→ **TASK GOAL**:
All of the entries below should be returned verbatim, apart from the pictures.

→ **LISTED RECORDS**:

- Opening Delimiter -

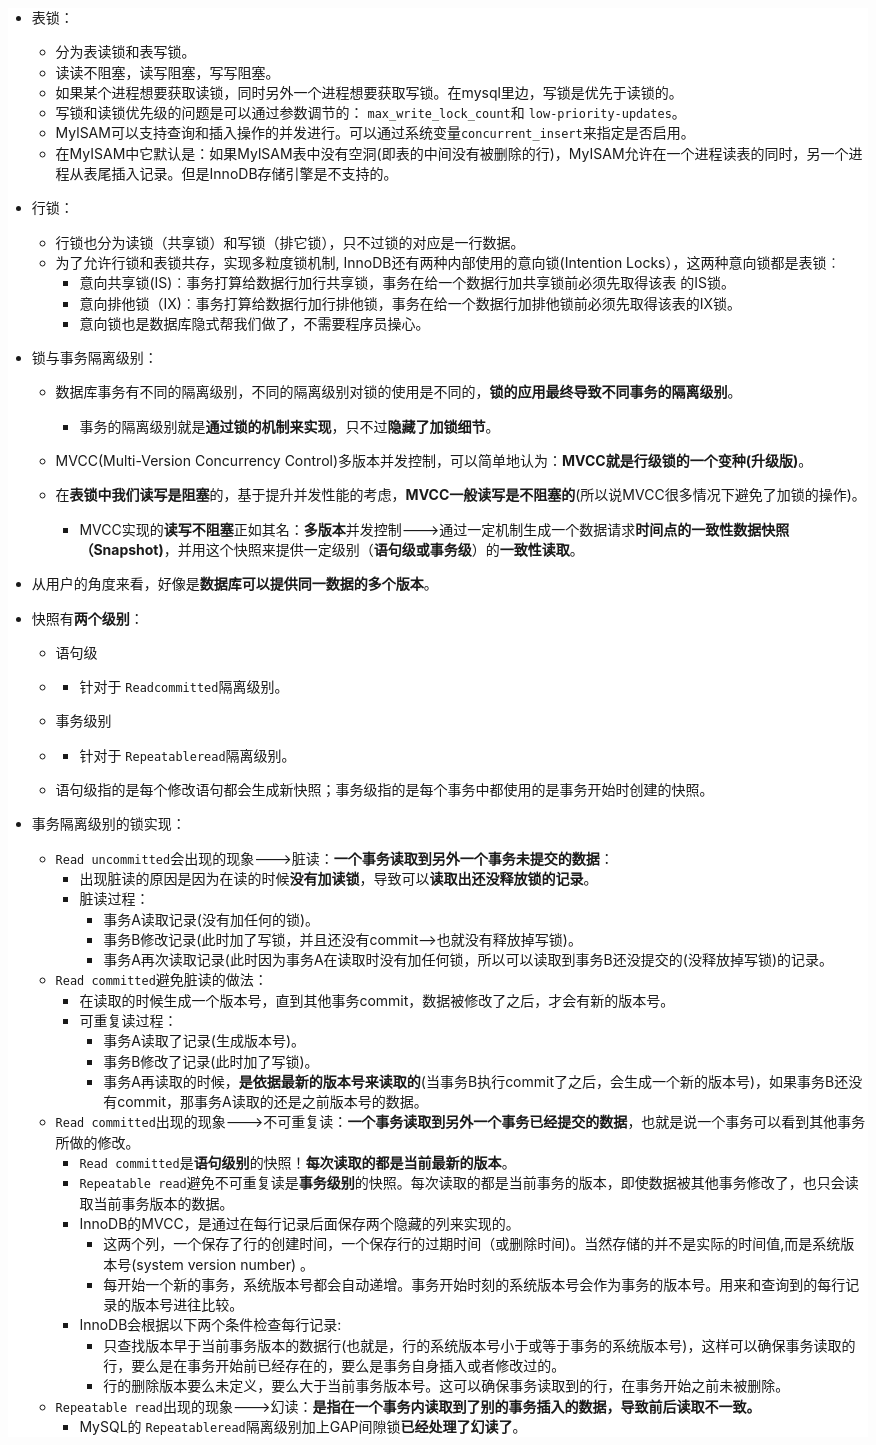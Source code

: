 - 表锁：
  - 分为表读锁和表写锁。
  - 读读不阻塞，读写阻塞，写写阻塞。
  - 如果某个进程想要获取读锁，同时另外一个进程想要获取写锁。在mysql里边，写锁是优先于读锁的。
  - 写锁和读锁优先级的问题是可以通过参数调节的： `max_write_lock_count`和 `low-priority-updates`。
  - MylSAM可以支持查询和插入操作的并发进行。可以通过系统变量`concurrent_insert`来指定是否启用。
  - 在MyISAM中它默认是：如果MylSAM表中没有空洞(即表的中间没有被删除的行)，MyISAM允许在一个进程读表的同时，另一个进程从表尾插入记录。但是InnoDB存储引擎是不支持的。
  
- 行锁：
  - 行锁也分为读锁（共享锁）和写锁（排它锁），只不过锁的对应是一行数据。
  - 为了允许行锁和表锁共存，实现多粒度锁机制, InnoDB还有两种内部使用的意向锁(Intention Locks），这两种意向锁都是表锁︰
    - 意向共享锁(IS)︰事务打算给数据行加行共享锁，事务在给一个数据行加共享锁前必须先取得该表
      的IS锁。
    - 意向排他锁（IX)︰事务打算给数据行加行排他锁，事务在给一个数据行加排他锁前必须先取得该表的IX锁。
    - 意向锁也是数据库隐式帮我们做了，不需要程序员操心。

- 锁与事务隔离级别：

  - 数据库事务有不同的隔离级别，不同的隔离级别对锁的使用是不同的，**锁的应用最终导致不同事务的隔离级别**。

    - 事务的隔离级别就是**通过锁的机制来实现**，只不过**隐藏了加锁细节**。

  - MVCC(Multi-Version Concurrency Control)多版本并发控制，可以简单地认为：**MVCC就是行级锁的一个变种(升级版)**。

  - 在**表锁中我们读写是阻塞**的，基于提升并发性能的考虑，**MVCC一般读写是不阻塞的**(所以说MVCC很多情况下避免了加锁的操作)。

    - MVCC实现的**读写不阻塞**正如其名：**多版本**并发控制--->通过一定机制生成一个数据请求**时间点的一致性数据快照（Snapshot)**，并用这个快照来提供一定级别（**语句级或事务级**）的**一致性读取**。
- 从用户的角度来看，好像是**数据库可以提供同一数据的多个版本**。
  
- 快照有**两个级别**：
  
    - 语句级
    
    - - 针对于 `Readcommitted`隔离级别。
    
    - 事务级别
    
    - - 针对于 `Repeatableread`隔离级别。
    
    - 语句级指的是每个修改语句都会生成新快照；事务级指的是每个事务中都使用的是事务开始时创建的快照。
  
- 事务隔离级别的锁实现：

  - `Read uncommitted`会出现的现象--->脏读：**一个事务读取到另外一个事务未提交的数据**：
    - 出现脏读的原因是因为在读的时候**没有加读锁**，导致可以**读取出还没释放锁的记录**。
    - 脏读过程：
      - 事务A读取记录(没有加任何的锁)。
      - 事务B修改记录(此时加了写锁，并且还没有commit-->也就没有释放掉写锁)。
      - 事务A再次读取记录(此时因为事务A在读取时没有加任何锁，所以可以读取到事务B还没提交的(没释放掉写锁)的记录。
  - `Read committed`避免脏读的做法：
    - 在读取的时候生成一个版本号，直到其他事务commit，数据被修改了之后，才会有新的版本号。
    - 可重复读过程：
      - 事务A读取了记录(生成版本号)。
      - 事务B修改了记录(此时加了写锁)。
      - 事务A再读取的时候，**是依据最新的版本号来读取的**(当事务B执行commit了之后，会生成一个新的版本号)，如果事务B还没有commit，那事务A读取的还是之前版本号的数据。
  - `Read committed`出现的现象--->不可重复读：**一个事务读取到另外一个事务已经提交的数据**，也就是说一个事务可以看到其他事务所做的修改。
    - `Read committed`是**语句级别**的快照！**每次读取的都是当前最新的版本**。
    - `Repeatable read`避免不可重复读是**事务级别**的快照。每次读取的都是当前事务的版本，即使数据被其他事务修改了，也只会读取当前事务版本的数据。
    - InnoDB的MVCC，是通过在每行记录后面保存两个隐藏的列来实现的。
      - 这两个列，一个保存了行的创建时间，一个保存行的过期时间（或删除时间)。当然存储的并不是实际的时间值,而是系统版本号(system version number) 。
      - 每开始一个新的事务，系统版本号都会自动递增。事务开始时刻的系统版本号会作为事务的版本号。用来和查询到的每行记录的版本号进往比较。
    - InnoDB会根据以下两个条件检查每行记录:
      - 只查找版本早于当前事务版本的数据行(也就是，行的系统版本号小于或等于事务的系统版本号)，这样可以确保事务读取的行，要么是在事务开始前已经存在的，要么是事务自身插入或者修改过的。
      - 行的删除版本要么未定义，要么大于当前事务版本号。这可以确保事务读取到的行，在事务开始之前未被删除。
  - `Repeatable read`出现的现象--->幻读：**是指在一个事务内读取到了别的事务插入的数据，导致前后读取不一致。**
    - MySQL的 `Repeatableread`隔离级别加上GAP间隙锁**已经处理了幻读了**。
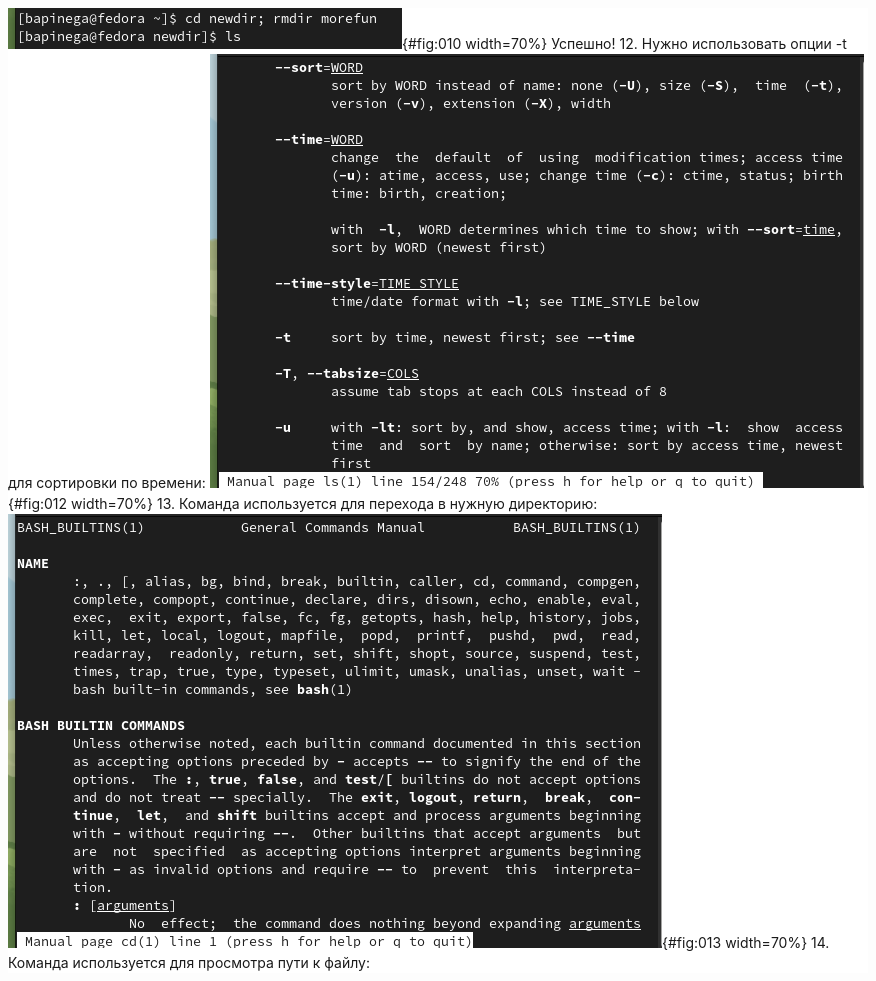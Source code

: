 ![рис.10](image/110.png){#fig:010 width=70%}
Успешно!
12. Нужно использовать опции -t для сортировки по времени:
![рис.12](image/112.png){#fig:012 width=70%}
13. Команда используется для перехода в нужную директорию:
![рис.13](image/113.png){#fig:013 width=70%}
14. Команда используется для просмотра пути к файлу:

- Closing Delimiter -

→ **WRITTEN REPLY**:
Source code

: - 表锁：
  - 分为表读锁和表写锁。
  - 读读不阻塞，读写阻塞，写写阻塞。
  - 如果某个进程想要获取读锁，同时另外一个进程想要获取写锁。在mysql里边，写锁是优先于读锁的。
  - 写锁和读锁优先级的问题是可以通过参数调节的： `max_write_lock_count`和 `low-priority-updates`。
  - MylSAM可以支持查询和插入操作的并发进行。可以通过系统变量`concurrent_insert`来指定是否启用。
  - 在MyISAM中它默认是：如果MylSAM表中没有空洞(即表的中间没有被删除的行)，MyISAM允许在一个进程读表的同时，另一个进程从表尾插入记录。但是InnoDB存储引擎是不支持的。
  
- 行锁：
  - 行锁也分为读锁（共享锁）和写锁（排它锁），只不过锁的对应是一行数据。
  - 为了允许行锁和表锁共存，实现多粒度锁机制, InnoDB还有两种内部使用的意向锁(Intention Locks），这两种意向锁都是表锁︰
    - 意向共享锁(IS)︰事务打算给数据行加行共享锁，事务在给一个数据行加共享锁前必须先取得该表
      的IS锁。
    - 意向排他锁（IX)︰事务打算给数据行加行排他锁，事务在给一个数据行加排他锁前必须先取得该表的IX锁。
    - 意向锁也是数据库隐式帮我们做了，不需要程序员操心。

- 锁与事务隔离级别：

  - 数据库事务有不同的隔离级别，不同的隔离级别对锁的使用是不同的，**锁的应用最终导致不同事务的隔离级别**。

    - 事务的隔离级别就是**通过锁的机制来实现**，只不过**隐藏了加锁细节**。

  - MVCC(Multi-Version Concurrency Control)多版本并发控制，可以简单地认为：**MVCC就是行级锁的一个变种(升级版)**。

  - 在**表锁中我们读写是阻塞**的，基于提升并发性能的考虑，**MVCC一般读写是不阻塞的**(所以说MVCC很多情况下避免了加锁的操作)。

    - MVCC实现的**读写不阻塞**正如其名：**多版本**并发控制--->通过一定机制生成一个数据请求**时间点的一致性数据快照（Snapshot)**，并用这个快照来提供一定级别（**语句级或事务级**）的**一致性读取**。
- 从用户的角度来看，好像是**数据库可以提供同一数据的多个版本**。
  
- 快照有**两个级别**：
  
    - 语句级
    
    - - 针对于 `Readcommitted`隔离级别。
    
    - 事务级别
    
    - - 针对于 `Repeatableread`隔离级别。
    
    - 语句级指的是每个修改语句都会生成新快照；事务级指的是每个事务中都使用的是事务开始时创建的快照。
  
- 事务隔离级别的锁实现：

  - `Read uncommitted`会出现的现象--->脏读：**一个事务读取到另外一个事务未提交的数据**：
    - 出现脏读的原因是因为在读的时候**没有加读锁**，导致可以**读取出还没释放锁的记录**。
    - 脏读过程：
      - 事务A读取记录(没有加任何的锁)。
      - 事务B修改记录(此时加了写锁，并且还没有commit-->也就没有释放掉写锁)。
      - 事务A再次读取记录(此时因为事务A在读取时没有加任何锁，所以可以读取到事务B还没提交的(没释放掉写锁)的记录。
  - `Read committed`避免脏读的做法：
    - 在读取的时候生成一个版本号，直到其他事务commit，数据被修改了之后，才会有新的版本号。
    - 可重复读过程：
      - 事务A读取了记录(生成版本号)。
      - 事务B修改了记录(此时加了写锁)。
      - 事务A再读取的时候，**是依据最新的版本号来读取的**(当事务B执行commit了之后，会生成一个新的版本号)，如果事务B还没有commit，那事务A读取的还是之前版本号的数据。
  - `Read committed`出现的现象--->不可重复读：**一个事务读取到另外一个事务已经提交的数据**，也就是说一个事务可以看到其他事务所做的修改。
    - `Read committed`是**语句级别**的快照！**每次读取的都是当前最新的版本**。
    - `Repeatable read`避免不可重复读是**事务级别**的快照。每次读取的都是当前事务的版本，即使数据被其他事务修改了，也只会读取当前事务版本的数据。
    - InnoDB的MVCC，是通过在每行记录后面保存两个隐藏的列来实现的。
      - 这两个列，一个保存了行的创建时间，一个保存行的过期时间（或删除时间)。当然存储的并不是实际的时间值,而是系统版本号(system version number) 。
      - 每开始一个新的事务，系统版本号都会自动递增。事务开始时刻的系统版本号会作为事务的版本号。用来和查询到的每行记录的版本号进往比较。
    - InnoDB会根据以下两个条件检查每行记录:
      - 只查找版本早于当前事务版本的数据行(也就是，行的系统版本号小于或等于事务的系统版本号)，这样可以确保事务读取的行，要么是在事务开始前已经存在的，要么是事务自身插入或者修改过的。
      - 行的删除版本要么未定义，要么大于当前事务版本号。这可以确保事务读取到的行，在事务开始之前未被删除。
  - `Repeatable read`出现的现象--->幻读：**是指在一个事务内读取到了别的事务插入的数据，导致前后读取不一致。**
    - MySQL的 `Repeatableread`隔离级别加上GAP间隙锁**已经处理了幻读了**。
Source code

: ![рис.10](image/110.png){#fig:010 width=70%}
Успешно!
12. Нужно использовать опции -t для сортировки по времени:
![рис.12](image/112.png){#fig:012 width=70%}
13. Команда используется для перехода в нужную директорию:
![рис.13](image/113.png){#fig:013 width=70%}
14. Команда используется для просмотра пути к файлу:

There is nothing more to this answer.